Having a meaningful argument with a useful resolution is dependent upon agreeing on some common evidence and common truths as a foundation for the argument. This is why arguments about religion don’t go anywhere, because you’re arguing from different foundations. One person is claiming that only that which can be measured is valid, and the other person believes in magic and unicorns. There is no common ground.
by calium
For a different, more subtle example, Person A says to me “Women make 25% less than men for the same work”. Then I’d say, “Well I read two studies that both showed that once you control for other factors (children, family life, differing priorities) there is only about 10-12% that can be attributed purely to sexism.” Then Person A says “Yes but the entire society and scientific system was created by men and therefore has a built in bias against women”. And the argument is wreaked.
That last bit basically destroys the ability to even continue the argument because it removes any common foundation. Person A has claimed that all of society, and therefore any evidence coming from that society, is suspect. So nothing I say, and nothing Person A says is useful anymore. It’s like the nuclear weapon of arguments, it just destroys everything, no one wins. And it’s pointless, Person A hasn’t accomplished anything other than to prove that they don’t know how to argue a point to a meanful resolution.
by teaeff
The funny thing is, most people don't realize that the foundation of the argument has been destroyed at that point and the argument is now unwinable. Most people (myself included) will frequently allow the argument to continue off into some deeper existential debate, or onto another subject entirely. They may not realize that whatever they started arguing about is off the rails and is not going to go anywhere at this point. Because if you can't agree on a common point of reference and stick to that then there is no argument, there is just yelling.
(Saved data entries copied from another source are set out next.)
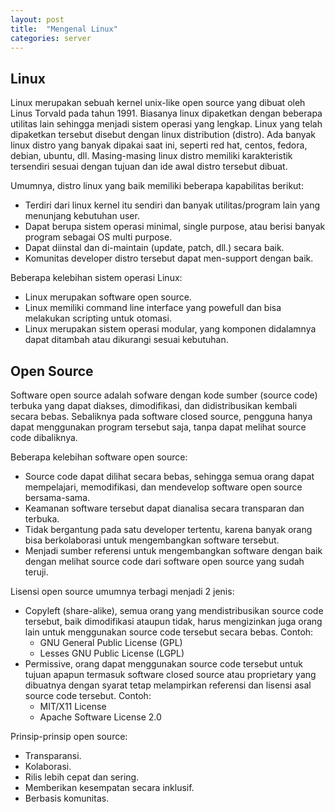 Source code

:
 ```yaml
---
layout: post
title:  "Mengenal Linux"
categories: server
---
```


## Linux
Linux merupakan sebuah kernel unix-like open source yang dibuat oleh Linus Torvald pada tahun 1991. Biasanya linux dipaketkan dengan beberapa utilitas lain sehingga menjadi sistem operasi yang lengkap. Linux yang telah dipaketkan tersebut disebut dengan linux distribution (distro). Ada banyak linux distro yang banyak dipakai saat ini, seperti red hat, centos, fedora, debian, ubuntu, dll. Masing-masing linux distro memiliki karakteristik tersendiri sesuai dengan tujuan dan ide awal distro tersebut dibuat.

Umumnya, distro linux yang baik memiliki beberapa kapabilitas berikut:
- Terdiri dari linux kernel itu sendiri dan banyak utilitas/program lain yang menunjang kebutuhan user.
- Dapat berupa sistem operasi minimal, single purpose, atau berisi banyak program sebagai OS multi purpose.
- Dapat diinstal dan di-maintain (update, patch, dll.) secara baik.
- Komunitas developer distro tersebut dapat men-support dengan baik.

Beberapa kelebihan sistem operasi Linux:
- Linux merupakan software open source.
- Linux memiliki command line interface yang powefull dan bisa melakukan scripting untuk otomasi.
- Linux merupakan sistem operasi modular, yang komponen didalamnya dapat ditambah atau dikurangi sesuai kebutuhan.

## Open Source
Software open source adalah sofware dengan kode sumber (source code) terbuka yang dapat diakses, dimodifikasi, dan didistribusikan kembali secara bebas. Sebaliknya pada software closed source, pengguna hanya dapat menggunakan program tersebut saja, tanpa dapat melihat source code dibaliknya.

Beberapa kelebihan software open source:
- Source code dapat dilihat secara bebas, sehingga semua orang dapat mempelajari, memodifikasi, dan mendevelop software open source bersama-sama.
- Keamanan software tersebut dapat dianalisa secara transparan dan terbuka.
- Tidak bergantung pada satu developer tertentu, karena banyak orang bisa berkolaborasi untuk mengembangkan software tersebut.
- Menjadi sumber referensi untuk mengembangkan software dengan baik dengan melihat source code dari software open source yang sudah teruji.

Lisensi open source umumnya terbagi menjadi 2 jenis:
- Copyleft (share-alike), semua orang yang mendistribusikan source code tersebut, baik dimodifikasi ataupun tidak, harus mengizinkan juga orang lain untuk menggunakan source code tersebut secara bebas.
Contoh:
  - GNU General Public License (GPL)
  - Lesses GNU Public License (LGPL)
- Permissive, orang dapat menggunakan source code tersebut untuk tujuan apapun termasuk software closed source atau proprietary yang dibuatnya dengan syarat tetap melampirkan referensi dan lisensi asal source code tersebut.
Contoh:
  - MIT/X11 License
  - Apache Software License 2.0

Prinsip-prinsip open source:
- Transparansi.
- Kolaborasi.
- Rilis lebih cepat dan sering.
- Memberikan kesempatan secara inklusif.
- Berbasis komunitas.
But they'll keep trying. They'll just keep yelling and the person who yells the loudest wins. That doesn’t mean they've resolved anything. It doesn't mean that they've tested the evidence for their opinions and found it strong. It just means they don't know how to argue and they're a better yeller.
by Simmy.

Reader Comments (3)
See - you use opinion like I would use conclusion. I disagree. I don't think people change their opinions based on facts. Maybe they change their conclusions. Conclusions is a direct result of analyzing the evidence and coming to a logical theory based on that. Opinions are just how people feel about certain topics, values, and ideas and aren't necessarily based on any evidence whatsoever.
Nice copy and pasting of your comment into a blog post. ;)
Can you just pick up a book on religion and science already, so you stop sounding like a 12 year old Dawkins?
In most circumstances religious people can use their brains (woah controversial I know), and evidence, and rationality. Though this can get muddier when issues with moral dimensions come into play, religious people often still tend to use their brains (I know, heresy). Where do you think the idea cafeteria catholic came from?
Religious people can change their beliefs/values too, not just their opinions. But it involves trusting your inner gut as well, not just what other people say. It involves having a little something extra besides rational thought (though the two aren't exclusionary). It involves being a MAC or a PC. And who wants to be a PC?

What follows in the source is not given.